Would you show every line from the records that holds "with"?

Stored data:
***
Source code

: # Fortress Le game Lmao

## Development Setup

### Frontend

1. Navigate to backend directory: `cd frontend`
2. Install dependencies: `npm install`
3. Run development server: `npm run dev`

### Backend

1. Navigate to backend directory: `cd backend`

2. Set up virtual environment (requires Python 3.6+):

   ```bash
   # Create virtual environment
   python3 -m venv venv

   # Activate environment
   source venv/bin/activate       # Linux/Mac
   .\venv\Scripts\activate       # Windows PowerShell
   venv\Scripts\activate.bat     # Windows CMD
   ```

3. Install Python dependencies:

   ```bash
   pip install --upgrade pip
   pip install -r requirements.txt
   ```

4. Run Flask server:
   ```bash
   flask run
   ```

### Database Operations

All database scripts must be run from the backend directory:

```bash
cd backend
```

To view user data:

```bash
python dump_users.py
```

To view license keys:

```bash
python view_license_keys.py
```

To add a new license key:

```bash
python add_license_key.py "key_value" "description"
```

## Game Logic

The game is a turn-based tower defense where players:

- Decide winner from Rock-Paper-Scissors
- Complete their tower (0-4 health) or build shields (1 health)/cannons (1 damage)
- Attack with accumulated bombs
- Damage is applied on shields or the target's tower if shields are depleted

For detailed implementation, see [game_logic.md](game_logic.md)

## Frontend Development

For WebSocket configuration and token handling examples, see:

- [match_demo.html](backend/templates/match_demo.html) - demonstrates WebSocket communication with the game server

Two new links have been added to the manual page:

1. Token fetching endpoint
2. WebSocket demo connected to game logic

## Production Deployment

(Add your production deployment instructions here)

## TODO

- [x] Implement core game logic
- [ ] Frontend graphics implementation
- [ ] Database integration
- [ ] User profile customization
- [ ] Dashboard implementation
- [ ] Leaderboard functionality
***
WRITTEN SOLUTION:
- Attack with accumulated bombs
- [match_demo.html](backend/templates/match_demo.html) - demonstrates WebSocket communication with the game server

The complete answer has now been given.